In one embodiment, the composition exhibits an in-vitro release profile such that about 15% to about 25% of vildagliptin or salt thereof is released at 2 hours when measured in 0.1N HCl at 37°C ± 0.5°C. Alternatively, the composition exhibits an in-vitro release profile such that about 18% to about 22% of vildagliptin or salt thereof is released at 2 hours when measured in 0.1N HCl at 37°C ± 0.5°C. Alternatively, the composition exhibits an in-vitro release profile such that about 20% of vildagliptin or salt thereof is released at 2 hours when measured in 0.1N HCl at 37°C ± 0.5°C.

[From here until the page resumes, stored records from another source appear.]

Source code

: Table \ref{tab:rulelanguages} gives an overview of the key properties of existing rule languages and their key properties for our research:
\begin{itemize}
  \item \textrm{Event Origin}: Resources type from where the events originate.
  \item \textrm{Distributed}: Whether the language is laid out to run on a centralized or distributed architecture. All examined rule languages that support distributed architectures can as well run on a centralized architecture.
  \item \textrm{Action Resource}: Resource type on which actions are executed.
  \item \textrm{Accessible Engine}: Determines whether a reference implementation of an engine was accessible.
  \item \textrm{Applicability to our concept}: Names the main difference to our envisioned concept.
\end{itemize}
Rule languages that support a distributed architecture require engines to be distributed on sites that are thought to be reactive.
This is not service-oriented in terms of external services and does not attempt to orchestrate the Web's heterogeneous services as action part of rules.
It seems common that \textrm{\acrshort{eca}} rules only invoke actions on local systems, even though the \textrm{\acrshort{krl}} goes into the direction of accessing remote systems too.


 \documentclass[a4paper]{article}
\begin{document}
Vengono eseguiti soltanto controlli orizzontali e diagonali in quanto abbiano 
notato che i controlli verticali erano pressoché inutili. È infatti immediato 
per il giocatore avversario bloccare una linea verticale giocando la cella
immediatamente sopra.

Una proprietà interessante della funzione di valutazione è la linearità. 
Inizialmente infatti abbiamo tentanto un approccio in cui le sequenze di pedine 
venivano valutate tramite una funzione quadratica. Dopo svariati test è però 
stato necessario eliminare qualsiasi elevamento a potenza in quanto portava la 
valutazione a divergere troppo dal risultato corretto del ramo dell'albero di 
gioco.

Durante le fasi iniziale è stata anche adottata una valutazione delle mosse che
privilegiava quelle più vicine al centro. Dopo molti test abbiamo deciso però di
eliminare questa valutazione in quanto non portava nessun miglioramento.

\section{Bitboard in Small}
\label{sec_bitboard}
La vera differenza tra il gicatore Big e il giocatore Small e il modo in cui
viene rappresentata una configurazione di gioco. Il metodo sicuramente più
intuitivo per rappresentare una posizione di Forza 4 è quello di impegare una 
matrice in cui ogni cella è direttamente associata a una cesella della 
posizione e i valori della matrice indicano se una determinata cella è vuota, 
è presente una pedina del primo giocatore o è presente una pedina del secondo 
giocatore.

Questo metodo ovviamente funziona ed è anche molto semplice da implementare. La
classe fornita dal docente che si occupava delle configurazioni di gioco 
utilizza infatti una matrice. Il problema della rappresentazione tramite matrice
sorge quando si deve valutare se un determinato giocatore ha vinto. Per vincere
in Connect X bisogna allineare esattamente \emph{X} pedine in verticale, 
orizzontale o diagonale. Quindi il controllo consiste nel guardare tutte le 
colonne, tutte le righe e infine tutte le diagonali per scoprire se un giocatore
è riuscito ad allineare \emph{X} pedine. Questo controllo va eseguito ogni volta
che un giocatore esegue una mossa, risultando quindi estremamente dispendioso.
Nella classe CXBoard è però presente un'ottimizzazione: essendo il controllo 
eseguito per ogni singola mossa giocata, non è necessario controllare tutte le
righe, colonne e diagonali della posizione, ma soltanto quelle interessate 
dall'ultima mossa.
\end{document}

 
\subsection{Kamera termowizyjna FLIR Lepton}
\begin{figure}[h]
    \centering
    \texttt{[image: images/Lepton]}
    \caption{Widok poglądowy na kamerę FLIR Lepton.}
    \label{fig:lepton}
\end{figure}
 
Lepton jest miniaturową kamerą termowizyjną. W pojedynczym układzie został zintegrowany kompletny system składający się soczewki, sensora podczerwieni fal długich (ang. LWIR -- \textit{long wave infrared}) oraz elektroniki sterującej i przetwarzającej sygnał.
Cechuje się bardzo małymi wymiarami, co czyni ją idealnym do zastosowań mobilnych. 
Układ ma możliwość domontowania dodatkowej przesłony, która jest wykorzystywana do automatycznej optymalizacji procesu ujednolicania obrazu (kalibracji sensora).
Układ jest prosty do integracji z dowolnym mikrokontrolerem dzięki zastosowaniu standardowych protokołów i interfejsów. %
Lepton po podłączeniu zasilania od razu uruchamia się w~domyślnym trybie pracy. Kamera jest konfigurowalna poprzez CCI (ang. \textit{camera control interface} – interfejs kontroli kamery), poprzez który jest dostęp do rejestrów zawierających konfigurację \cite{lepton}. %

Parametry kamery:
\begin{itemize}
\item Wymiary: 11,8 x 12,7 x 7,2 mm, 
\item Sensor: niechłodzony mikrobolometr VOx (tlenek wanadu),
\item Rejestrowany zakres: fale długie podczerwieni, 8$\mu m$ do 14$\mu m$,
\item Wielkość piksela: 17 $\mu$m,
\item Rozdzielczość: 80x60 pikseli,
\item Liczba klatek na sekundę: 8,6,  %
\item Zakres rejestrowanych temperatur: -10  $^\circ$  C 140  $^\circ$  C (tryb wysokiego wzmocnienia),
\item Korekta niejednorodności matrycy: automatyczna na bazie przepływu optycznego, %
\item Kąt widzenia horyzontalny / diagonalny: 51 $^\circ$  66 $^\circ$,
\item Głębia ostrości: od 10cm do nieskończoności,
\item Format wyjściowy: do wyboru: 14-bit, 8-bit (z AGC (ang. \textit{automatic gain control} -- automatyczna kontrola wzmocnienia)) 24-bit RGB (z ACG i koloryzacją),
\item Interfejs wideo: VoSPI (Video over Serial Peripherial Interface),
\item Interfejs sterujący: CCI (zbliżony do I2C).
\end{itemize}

In another embodiment, the composition exhibits an in-vitro release profile such that about 70% to about 95% of vildagliptin or salt thereof is released at 24 hours, when measured in USP apparatus Type I, at 100 rpm using 900 ml, phosphate buffer of pH 6.8 at 37°C ± 0.5°C. In another embodiment of this aspect, the composition exhibits an in-vitro release profile such that about 85% to about 95% of vildagliptin or salt thereof is released at 24 hours when measured in phosphate buffer of pH 6.8 at 37°C ± 0.5°C. Alternatively, the composition exhibits an in-vitro release profile such that about 80% to about 90% of vildagliptin or salt thereof is released at 24 hours when measured in phosphate buffer of pH 6.8 at 37°C ± 0.5°C. Alternatively, the composition exhibits an in-vitro release profile such that about 85% of vildagliptin or salt thereof is released at 24 hours when measured in phosphate buffer of pH 6.8 at 37°C ± 0.5°C.
In another embodiment, the composition is storage stable for a period of 3 months at about 30°C/65% relative humidity and exhibits an in-vitro release profile such that about 20% to about 30% of vildagliptin or salt thereof is released at 2 hours, when measured in USP apparatus Type I, at 100 rpm using 900 ml, 0.1N HCl at 37°C ± 0.5°C. Alternatively, the composition is storage stable for a period of 3 months at about 30°C/65% relative humidity and exhibits an in-vitro release profile such that about 25% of vildagliptin or salt thereof is released at 2 hours, when measured in USP apparatus Type I, at 100 rpm using 900 ml, 0.1N HCl at 37°C ± 0.5°C.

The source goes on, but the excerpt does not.